I am currently doing this in the way of two seperate for x in y loops, as shown below under sample code, but I'm sure that this is very inefficient and it's taking an extremely long time with large lists to look through.
example data in CSV format:
╔══════════════╦══════════════╦═══════════════╦════════════════╦══════════════════════╗
║ City ║ State ║ 2013 Estimate ║ 2013 Land Area ║ 2013 Popular Density ║
╠══════════════╬══════════════╬═══════════════╬════════════════╬══════════════════════╣
║ New York ║ New York ║ 8405837 ║ 302.6 sq mi ║ 27012 per sq mi ║
║ Los Angeles ║ California ║ 3884307 ║ 468.7 sq mi ║ 8092 per sq mi ║
║ Chicago ║ Illinois ║ 2718782 ║ 227.6 sq mi ║ 11842 per sq mi ║
║ Houston ║ Texas ║ 2195914 ║ 599.6 sq mi ║ 3501 per sq mi ║
║ Philadelphia ║ Pennsylvania ║ 1,553,165 ║ 134.1 sq mi ║ 11379 per sq mi ║
║ Phoenix ║ Arizona ║ 1513367 ║ 516.7 sq mi ║ 2798 per sq mi ║
║ San Antonio ║ Texas ║ 1409019 ║ 460.9 sq mi ║ 2880 per sq mi ║
║ San Diego ║ California ║ 1355896 ║ 325.2 sq mi ║ 4020 per sq mi ║
║ Dallas ║ Texas ║ 1257676 ║ 340.5 sq mi ║ 3518 per sq mi ║
║ San Jose ║ California ║ 998537 ║ 176.5 sq mi ║ 5359 per sq mi ║
╚══════════════╩══════════════╩═══════════════╩════════════════╩══════════════════════╝
sample code
#read data into list of dicts
import csv
with open('data.csv', 'rb') as csv_file:
data = list(csv.DictReader(csv_file))
# cities of interest to extract from larger data
int_cities = [['New York'],['Houston'],['Pheonix'],['San Jose']]

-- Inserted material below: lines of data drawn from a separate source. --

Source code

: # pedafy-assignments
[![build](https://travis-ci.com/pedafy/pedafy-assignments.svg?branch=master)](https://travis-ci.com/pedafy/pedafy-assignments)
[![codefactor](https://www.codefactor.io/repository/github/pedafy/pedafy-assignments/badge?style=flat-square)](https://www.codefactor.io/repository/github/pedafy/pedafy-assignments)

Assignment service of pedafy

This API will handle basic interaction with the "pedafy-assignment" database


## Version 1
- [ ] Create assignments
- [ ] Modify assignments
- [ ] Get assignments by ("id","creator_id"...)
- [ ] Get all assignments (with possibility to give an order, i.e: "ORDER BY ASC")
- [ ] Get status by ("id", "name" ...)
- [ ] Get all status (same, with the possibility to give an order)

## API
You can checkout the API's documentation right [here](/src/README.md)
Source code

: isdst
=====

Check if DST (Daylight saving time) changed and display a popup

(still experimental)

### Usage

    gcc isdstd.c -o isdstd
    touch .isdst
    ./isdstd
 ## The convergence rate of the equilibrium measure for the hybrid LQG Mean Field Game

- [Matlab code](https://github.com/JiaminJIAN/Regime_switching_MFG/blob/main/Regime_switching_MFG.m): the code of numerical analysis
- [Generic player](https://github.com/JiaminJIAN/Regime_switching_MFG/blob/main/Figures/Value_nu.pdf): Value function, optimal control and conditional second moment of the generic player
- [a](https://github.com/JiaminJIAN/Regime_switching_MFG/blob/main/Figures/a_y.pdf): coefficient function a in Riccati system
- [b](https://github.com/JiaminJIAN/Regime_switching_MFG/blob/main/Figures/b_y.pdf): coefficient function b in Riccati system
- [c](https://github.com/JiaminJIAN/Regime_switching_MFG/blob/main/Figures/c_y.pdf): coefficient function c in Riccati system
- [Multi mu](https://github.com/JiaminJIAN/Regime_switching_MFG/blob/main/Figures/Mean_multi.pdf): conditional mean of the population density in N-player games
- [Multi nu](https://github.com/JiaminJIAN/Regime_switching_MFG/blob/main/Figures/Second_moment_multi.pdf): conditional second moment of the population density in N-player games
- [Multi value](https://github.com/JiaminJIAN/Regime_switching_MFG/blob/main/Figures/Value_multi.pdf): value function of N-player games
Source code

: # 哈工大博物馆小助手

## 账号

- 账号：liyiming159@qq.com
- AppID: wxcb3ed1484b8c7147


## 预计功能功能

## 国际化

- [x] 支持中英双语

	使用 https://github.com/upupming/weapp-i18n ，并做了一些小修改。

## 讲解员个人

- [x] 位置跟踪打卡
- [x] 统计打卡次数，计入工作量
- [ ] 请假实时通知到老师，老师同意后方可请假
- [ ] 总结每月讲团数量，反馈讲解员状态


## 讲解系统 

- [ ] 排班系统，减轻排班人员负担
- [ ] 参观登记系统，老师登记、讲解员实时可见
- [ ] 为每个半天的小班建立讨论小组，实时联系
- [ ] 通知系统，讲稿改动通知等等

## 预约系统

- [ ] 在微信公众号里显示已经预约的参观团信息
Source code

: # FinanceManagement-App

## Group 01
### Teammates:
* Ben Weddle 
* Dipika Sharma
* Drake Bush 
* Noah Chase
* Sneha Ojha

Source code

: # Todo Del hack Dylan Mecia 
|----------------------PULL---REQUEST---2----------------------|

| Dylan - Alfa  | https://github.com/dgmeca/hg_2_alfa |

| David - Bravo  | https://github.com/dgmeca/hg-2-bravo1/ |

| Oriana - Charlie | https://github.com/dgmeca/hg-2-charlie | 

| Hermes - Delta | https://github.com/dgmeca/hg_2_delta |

# loop through data and look for match in data['City'] and interest_cities, append match to int_cities_data
int_cities_data = []
for i in data:
for u in int_cities:
if i['City'] == u:
int_cities_data.append(i)
As I state, this currently works, but it takes a very long time when I have to loop through ~2M rows in data and look if there is a match across another 50k rows in int_cities.
How can I make this more efficient?
EDIT 2014-08-22 9:30 PM EST
I forgot that the data is too large to use csv.DictReader so I have been using the following to read my data into a list of dicts (after removing the header):
This is untested
header = ['City','State','2013 Estimate','2013 Land Area','2013 Popular Density']
data = [{key: value for (key, value) in zip(header, line.strip().split(','))} for line in open('data.csv') if line['City'] in int_cities]
I tried to modify the above code I've used to load my data into a list of dicts without using csv.DictReader.